Simultaneous measurement of changes in the [O2−•]i and [Zn2+]i using time-lapse confocal microscopy

A Leica SP confocal laser scanning imaging system (Leica Microsystems, Wetzlar, Germany) equipped with a 63 × oil-immersion objective was used. FluoZin-3 AM (green) and MitoSox Red (red) were co-loaded with MTG into cardiomyocytes to simultaneously detect dynamic changes in the [O2−•]i and [Zn2+]i. MitoSox Red is a high affinity and selective fluorescent probe for the [O2−•]i. TSQ is a non-acetoxymethyl ester Zn2+ indicator. Although it is a very sensitive Zn2+ probe (Kd=10 nM),10 it does not depend on cleavage of an acetoxymethyl ester group for uptake and fluorescence, so intracellular TSQ leaks out within a few minutes and it is not possible to measure sequential fluorescent changes.30 The rest of recording detail, please see Supplemental Methods.

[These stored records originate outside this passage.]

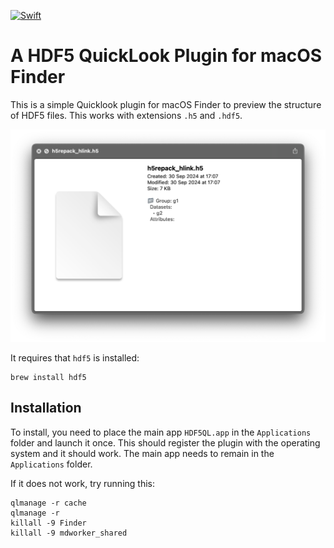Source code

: [![Swift](https://github.com/hacknus/HDF5QL/actions/workflows/swift.yml/badge.svg)](https://github.com/hacknus/HDF5QL/actions/workflows/swift.yml)

# A HDF5 QuickLook Plugin for macOS Finder

This is a simple Quicklook plugin for macOS Finder to preview the structure of HDF5 files. This works with extensions `.h5` and `.hdf5`.

![screenshot](screenshot.png)

It requires that `hdf5` is installed: 
```shell
brew install hdf5
```

## Installation

To install, you need to place the main app `HDF5QL.app` in the `Applications` folder and launch it once. This should register the plugin with the operating system and it should work.
The main app needs to remain in the `Applications` folder.

If it does not work, try running this:
```shell
qlmanage -r cache
qlmanage -r
killall -9 Finder
killall -9 mdworker_shared
```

For western blot analysis, siRNA transfection, qPCR measurement, and detection of apoptosis, see the Supplemental Materials.

Statistics

All values are presented as the mean±SEM of N independent experiments. All data were subjected to one-way ANOVA followed by a post hoc test with the Bonferroni's correction. P<0.05 was considered to be statistically significant.